COVID spread like wildfire throughout long-term care facilities caught off-guard by the illness at the onset of the pandemic. But healthcare administrators have learned a lot of lessons since the darker days of March and April, and the Benton County Health Department implemented specific guidance to protect assisted-living communities.
“Those are really high on the priority list for Oregon public health,” Benton County Health Department deputy director Charlie Fautin said. “Some of the earliest cases and deaths in Oregon were in long term-care facilities, including in the VA facility in Lebanon.”
There haven’t been any large outbreaks among residents and patients in Benton County long-term care facilities, although there have been a few confirmed cases since March. By-and-large, Oregon’s facilities haven’t taken the same toll as did their counterparts in New York, Washington or Louisiana, among other places.
There weren’t any active outbreaks among residents of long-term care facilities in Benton County as of Friday, but three such facilities in Linn County reported ongoing outbreaks — Bridgecreek Memory Care Center, which reported 35 cases and a death; Regency Albany; and The Mennonite Home, which reported a COVID death.
Fautin said credit is due to the staff, residents and families of Oregon long-term care facilities for keeping cases down and protecting their communities. The prevalence of or exposure to COVID among staff and residents is tracked closely by the state public health system and facilities are required to follow specific guidance.
“They have mandates around regular screening and testing of residents and especially of the staff,” Fautin said. “Staff safety and staff PPE — training and testing.”
Families should be cautious but not dread these facilities, Fautin said, noting that for every tragedy that occurred throughout the pandemic there are also 20, 30, or even 50 similar such cases of public health triumph, wherein individuals were and remain safe.
“There’s some really heroic work being done,” he said.
Continuity among COVID restrictions by community is complicated — even confusing — because of the patchwork nature of their implementation. The state mandates restrictions, but each individual facility also may employ additional restrictions.

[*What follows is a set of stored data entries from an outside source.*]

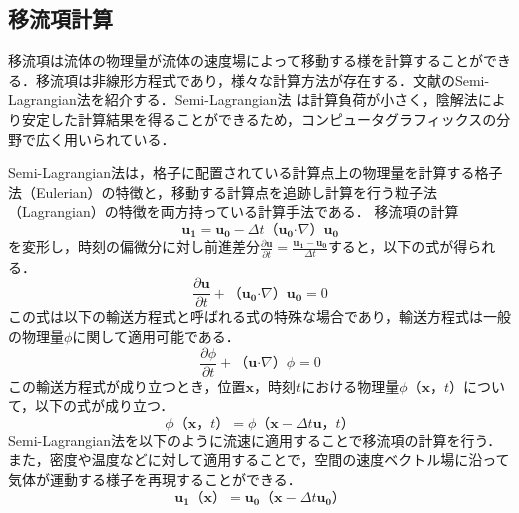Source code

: \documentclass[a4j,12pt]{jreport}
\begin{document}

\subsection{移流項計算}
移流項は流体の物理量が流体の速度場によって移動する様を計算することができる．移流項は非線形方程式であり，様々な計算方法が存在する．文献\cite{fedkiw}のSemi-Lagrangian法を紹介する．Semi-Lagrangian法
は計算負荷が小さく，陰解法により安定した計算結果を得ることができるため，コンピュータグラフィックスの分野で広く用いられている．

Semi-Lagrangian法は，格子に配置されている計算点上の物理量を計算する格子法（Eulerian）の特徴と，移動する計算点を追跡し計算を行う粒子法（Lagrangian）の特徴を両方持っている計算手法である．
移流項の計算$$\bm{u_1} = \bm{u_0}  - \varDelta t （\bm{u_0}  \boldsymbol{\cdot}\nabla） \bm{u_0}$$を変形し，時刻の偏微分に対し前進差分$\frac{\partial \bm{u}}{\partial t} = \frac{\bm{u_1} - \bm{u_0}}{ \varDelta t }$すると，以下の式が得られる．
\[
\frac{\partial \bm{u}}{\partial t}   +（\bm{u_0}  \boldsymbol{\cdot}\nabla） \bm{u_0} = 0
\]
この式は以下の輸送方程式と呼ばれる式の特殊な場合であり，輸送方程式は一般の物理量$\phi$に関して適用可能である．
\begin{equation}\label{eq:transfer}
	\frac{\partial {\phi}}{\partial t}  +（\bm{u}  \boldsymbol{\cdot}\nabla） {\phi} = 0
\end{equation} 
この輸送方程式が成り立つとき，位置$\bm{x}$，時刻$t$における物理量$\phi（\bm{x}，t）$について，以下の式が成り立つ．
\begin{equation}\label{eq:semi-Lagrangian}
	{\phi}（\bm{x}，t） = {\phi}（\bm{x}  - \varDelta t \bm{u}，t）
\end{equation} 
Semi-Lagrangian法を以下のように流速に適用することで移流項の計算を行う．また，密度や温度などに対して適用することで，空間の速度ベクトル場に沿って気体が運動する様子を再現することができる．
\begin{equation}\label{eq:advect}
	\bm{u_1}（\bm{x}） = \bm{u_0}（\bm{x}  - \varDelta t \bm{u_0}）
\end{equation}
\end{document}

In some cases facilities enforce restrictions that other facilities may not. Long-term care facilities are licensed and inspected by a branch of the Oregon Public Service, not county health departments.
State restrictions are essentially based upon the recommendations handed-down by administrators at the Centers for Disease Control and Prevention. That guidance suggests that long-term care facilities should not relax visitation policies and other restrictions until the prevalence of COVID in the surrounding community is diminished; no standing or new cases among facility residents or staff exist; no staffing shortages persist; a concrete plan is developed to consistently test staff and residents at these facilities; universal control of the environment is possible by limiting who can or cannot enter a facility, limiting the possible number of sources of a COVID outbreak; adequate access to personal protective equipment for staff members at such facilities is provided and local hospitals have excess capacity to handle a surge in severely-ill patients.

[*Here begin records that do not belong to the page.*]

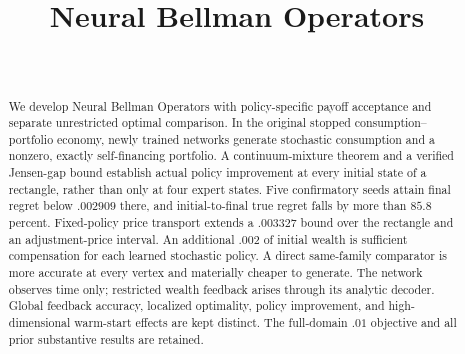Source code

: \documentclass[ecta]{econsocart}
\theoremstyle{remark}
\begin{document}
\begin{frontmatter}
\title{Neural Bellman Operators}
\begin{aug}
\author[id=au1,addressref={add1}]{~}
\address[id=add1]{}
\end{aug}
\begin{abstract}
We develop Neural Bellman Operators with policy-specific payoff acceptance and separate unrestricted optimal comparison. In the original stopped consumption--portfolio economy, newly trained networks generate stochastic consumption and a nonzero, exactly self-financing portfolio. A continuum-mixture theorem and a verified Jensen-gap bound establish actual policy improvement at every initial state of a rectangle, rather than only at four expert states. Five confirmatory seeds attain final regret below $.002909$ there, and initial-to-final true regret falls by more than $85.8$ percent. Fixed-policy price transport extends a $.003327$ bound over the rectangle and an adjustment-price interval. An additional $.002$ of initial wealth is sufficient compensation for each learned stochastic policy. A direct same-family comparator is more accurate at every vertex and materially cheaper to generate. The network observes time only; restricted wealth feedback arises through its analytic decoder. Global feedback accuracy, localized optimality, policy improvement, and high-dimensional warm-start effects are kept distinct. The full-domain $.01$ objective and all prior substantive results are retained.
\end{abstract}
\begin{keyword}
\end{keyword}
\end{frontmatter}

\begin{appendix}





\end{appendix}
\clearpage

\end{document}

“Early in the pandemic, there were bans on visitation,” Fautin said. “That’s no longer the case as a blanket, statewide. But there are still some facilities employing very limited visitation.”
Strict lockdowns take their emotional toll on residents of long-term care facilities, too.

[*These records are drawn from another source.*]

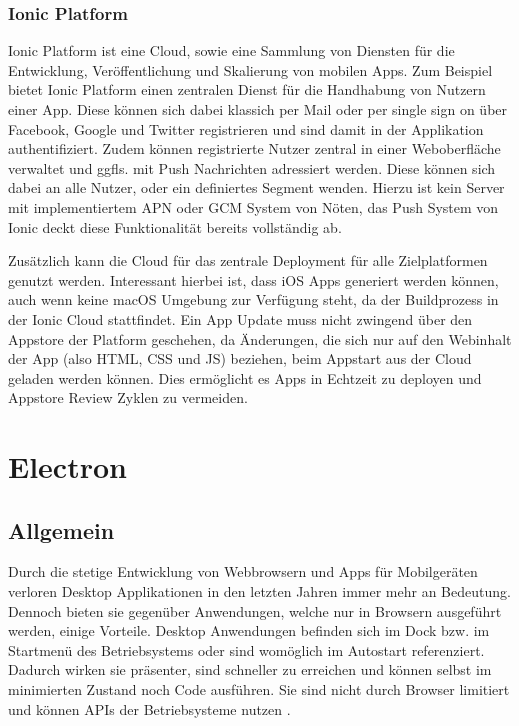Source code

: \subsubsection{Ionic Platform}

Ionic Platform ist eine Cloud, sowie eine Sammlung von Diensten für die Entwicklung,
Veröffentlichung und Skalierung von mobilen Apps. Zum Beispiel bietet Ionic Platform einen zentralen Dienst für die Handhabung von Nutzern einer App.
Diese können sich dabei klassich per Mail oder per single sign on über
Facebook, Google und Twitter registrieren und sind damit in der Applikation authentifiziert.
Zudem können registrierte Nutzer zentral in einer Weboberfläche verwaltet und ggfls. mit Push Nachrichten adressiert werden.
Diese können sich dabei an alle Nutzer, oder ein definiertes Segment wenden.
Hierzu ist kein Server mit implementiertem \ac{APN} oder \ac{GCM} System von Nöten, das Push System von Ionic deckt diese
Funktionalität bereits vollständig ab.

Zusätzlich kann die Cloud für das zentrale Deployment für alle Zielplatformen genutzt werden.
Interessant hierbei ist, dass iOS Apps generiert werden können, auch wenn
keine macOS Umgebung zur Verfügung steht, da der Buildprozess in der Ionic Cloud stattfindet.
Ein App Update muss nicht zwingend über den Appstore der Platform geschehen,
da Änderungen, die sich nur auf den Webinhalt der App (also HTML, CSS und JS) beziehen,
beim Appstart aus der Cloud geladen werden können.
Dies ermöglicht es Apps in Echtzeit zu deployen und Appstore Review Zyklen zu vermeiden.


\section{Electron}
\subsection{Allgemein}

Durch die stetige Entwicklung von Webbrowsern und Apps für Mobilgeräten verloren Desktop Applikationen in den letzten Jahren immer mehr an Bedeutung.
Dennoch bieten sie gegenüber Anwendungen, welche nur in Browsern ausgeführt werden, einige Vorteile.
Desktop Anwendungen befinden sich im Dock bzw. im Startmenü des Betriebsystems oder sind womöglich im Autostart referenziert.
Dadurch wirken sie präsenter, sind schneller zu erreichen und können selbst im minimierten Zustand noch Code ausführen.
Sie sind nicht durch Browser limitiert und können APIs der Betriebsysteme nutzen \cite{Build58:online}.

“These are family members and loved ones — we’re all suffering from isolation,” Fautin said. “Overall, the facilities are really trying to minimize and control in-person visitation and to encourage outdoor visitation as much as possible.”
And some facilities are trying creative approaches to bring additional capabilities to residents through the internet. Now, some residents are able to use video calling applications to keep in touch with their loved ones.
“There are facilities that have beefed-up their WIFI to provide some added capabilities for residents,” Fautin said. “To do more remote visiting with families.”
He noted that long-term care facilities are well-versed in the control of infectious airborne illnesses, especially throughout the colder months of the year.
“Because it’s winter, long-term care facilities have issues this time of year anyway,” he said. “They’re always on guard against the flu in the winter and they’ve got lots of experience.”
There usually are warning signs posted regarding respiratory illness on the entrances of medical clinics and long-term care facilities in the winter, but this year that aspect of precaution is kicked-up an order of magnitude.